City, News

Less tough medicine

A spoonful of sugar helps the medicine go down, but not always in the most delightful way for neck cancer patients in remission, leading Boston Medical Center researchers to head a multi-university study on swallowing.
BMC experts are testing a new method of treating dysplasia, an abnormal tissue formation that keeps post-radiation neck and throat cancer patients from swallowing properly, study administrator Gintas Krisciunas said.
The treatment uses an electric stimulator to give neck and throat muscles a low dose of electricity, giving patients the strength and ability to swallow.
‘Many people are looking for and asking for it, and some insurers are now covering it,’ he said. ‘Evidence shows that it may work.’
As neck and throat cancer patients undergo radiation, the healthy tissue in the area often swells and cannot easily move, causing scar tissue deposits, also known as fibrosis, Krisciunas said. Patients also frequently breathe in their food, which causes pneumonia.

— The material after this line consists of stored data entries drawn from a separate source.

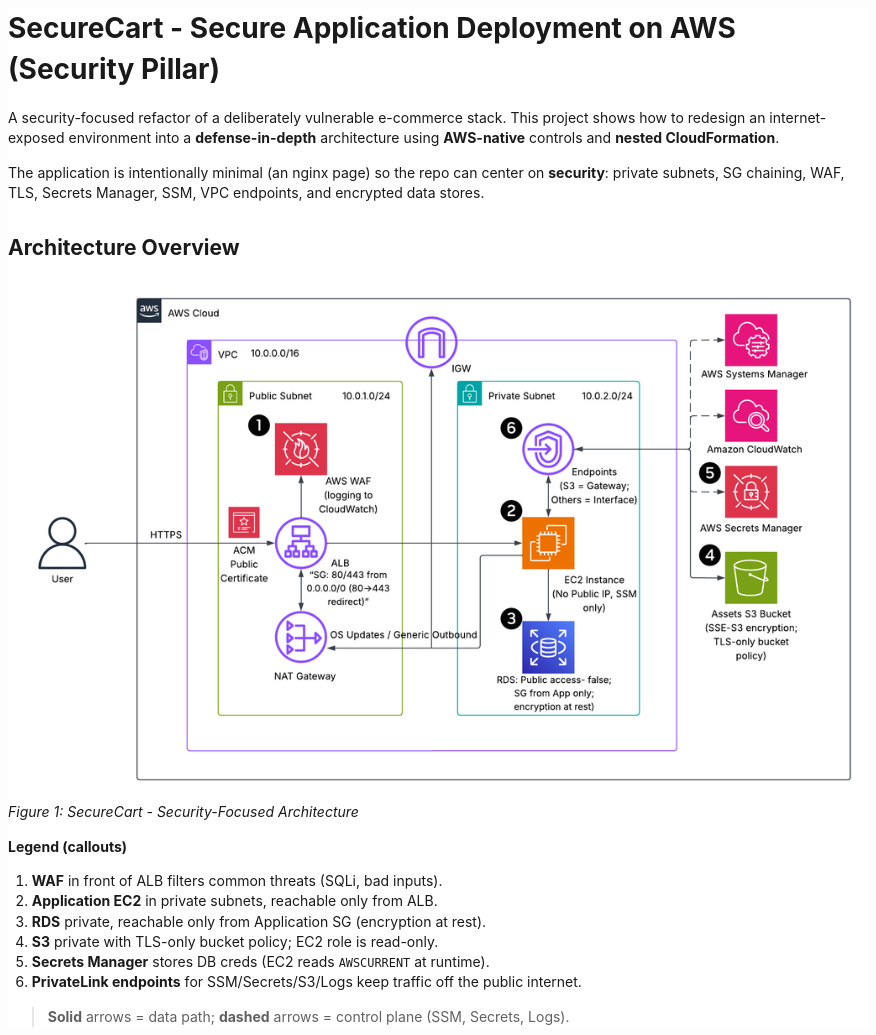 # SecureCart - Secure Application Deployment on AWS (Security Pillar)
A security-focused refactor of a deliberately vulnerable e-commerce stack. This project shows how to redesign an internet-exposed environment into a **defense-in-depth** architecture using **AWS-native** controls and **nested CloudFormation**.  

The application is intentionally minimal (an nginx page) so the repo can center on **security**: private subnets, SG chaining, WAF, TLS, Secrets Manager, SSM, VPC endpoints, and encrypted data stores.  

## Architecture Overview
![Architecture Diagram](assets/architecture-diagram.png)  
*Figure 1: SecureCart - Security-Focused Architecture*  

**Legend (callouts)**  
1. **WAF** in front of ALB filters common threats (SQLi, bad inputs).  
2. **Application EC2** in private subnets, reachable only from ALB.  
3. **RDS** private, reachable only from Application SG (encryption at rest).  
4. **S3** private with TLS-only bucket policy; EC2 role is read-only.  
5. **Secrets Manager** stores DB creds (EC2 reads `AWSCURRENT` at runtime).  
6. **PrivateLink endpoints** for SSM/Secrets/S3/Logs keep traffic off the public internet.  

> **Solid** arrows = data path; **dashed** arrows = control plane (SSM, Secrets, Logs).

Many people experiencing these problems already turn to the stimulator, also known as E-Stim, Krisciunas said.
The BMC study gives patients short doses of electricity and then requires them to swallow, Krisciunas said. Scientific literature posits that the stimulation may actually reverse damage.
‘E-Stim may keep fibrosis from forming, or break it up,’ he said. ‘We’re really interested in finding out how to prevent it.’
The study, which begins recruiting this month, is run in Boston and has other studies taking place across the nation, University of Iowa Medical Center Principal Study Investigator Douglas Van Daele said. The process of creating this trial has spanned over a year and a half.
‘We’ve been shoring up protocols, getting regulatory information and verifying the safety of the patients,’ he said. ‘There was lots of time with institutional review boards, from both the cancer and radiation perspectives.’
UIMC will enroll two or three patients per month for the duration of the enrollment period, which ends in June 2012, Van Daele said.
‘This is totally a voluntary enrollment,’ he said. ‘With that said, we see about 400 new and recurrent cancer patients a year, and two-thirds will have radiation. We can enroll a few a month.’
College of Communication lecturer Tinker Ready said the study hits close to home for her, because her late father experienced swallowing problems for much of his life.
‘After a while, he had to go on a ground food diet,’ she said. ‘It really reduced his quality of life.’
Ready’s father, who moved from an assisted living facility to a nursing home in old age, could not have a true birthday dinner because of his condition, Ready said.
‘For his last birthday, his 84th, he asked for steak,’ she said. ‘When it arrived, it was ground and overcooked. He took a couple of bites and pushed it away.’